→ **EXERCISE MATERIAL**
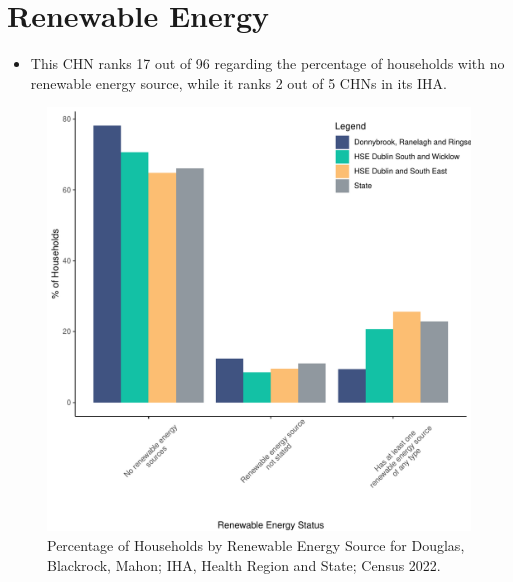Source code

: \documentclass{article}
\begin{document}
\section{Renewable Energy}\label{sect:RE}
\begin{itemize}
\item This CHN ranks  17 out of 96 regarding the percentage of households with no renewable energy source, while it ranks   2 out of 5 CHNs in its IHA.
\end{itemize}
\begin{figure}[H]
	\centering
	\includegraphics[width = 140mm]{../figures/RenewableEnergyED.pdf}
	\caption{Percentage of Households by Renewable Energy Source for Douglas, Blackrock, Mahon; IHA, Health Region and State; Census 2022.}
	\label{fig:vbnv}
	\end{figure}
\end{document}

→ **EXERCISE DETAILS**
Set down every entry above exactly as written. Leave out all pictures.

→ **WRITTEN ANSWER**
Source code

: \documentclass{article}
\begin{document}
\section{Renewable Energy}\label{sect:RE}
\begin{itemize}
\item This CHN ranks  17 out of 96 regarding the percentage of households with no renewable energy source, while it ranks   2 out of 5 CHNs in its IHA.
\end{itemize}
\begin{figure}[H]
	\centering
	\includegraphics[width = 140mm]{../figures/RenewableEnergyED.pdf}
	\caption{Percentage of Households by Renewable Energy Source for Douglas, Blackrock, Mahon; IHA, Health Region and State; Census 2022.}
	\label{fig:vbnv}
	\end{figure}
\end{document}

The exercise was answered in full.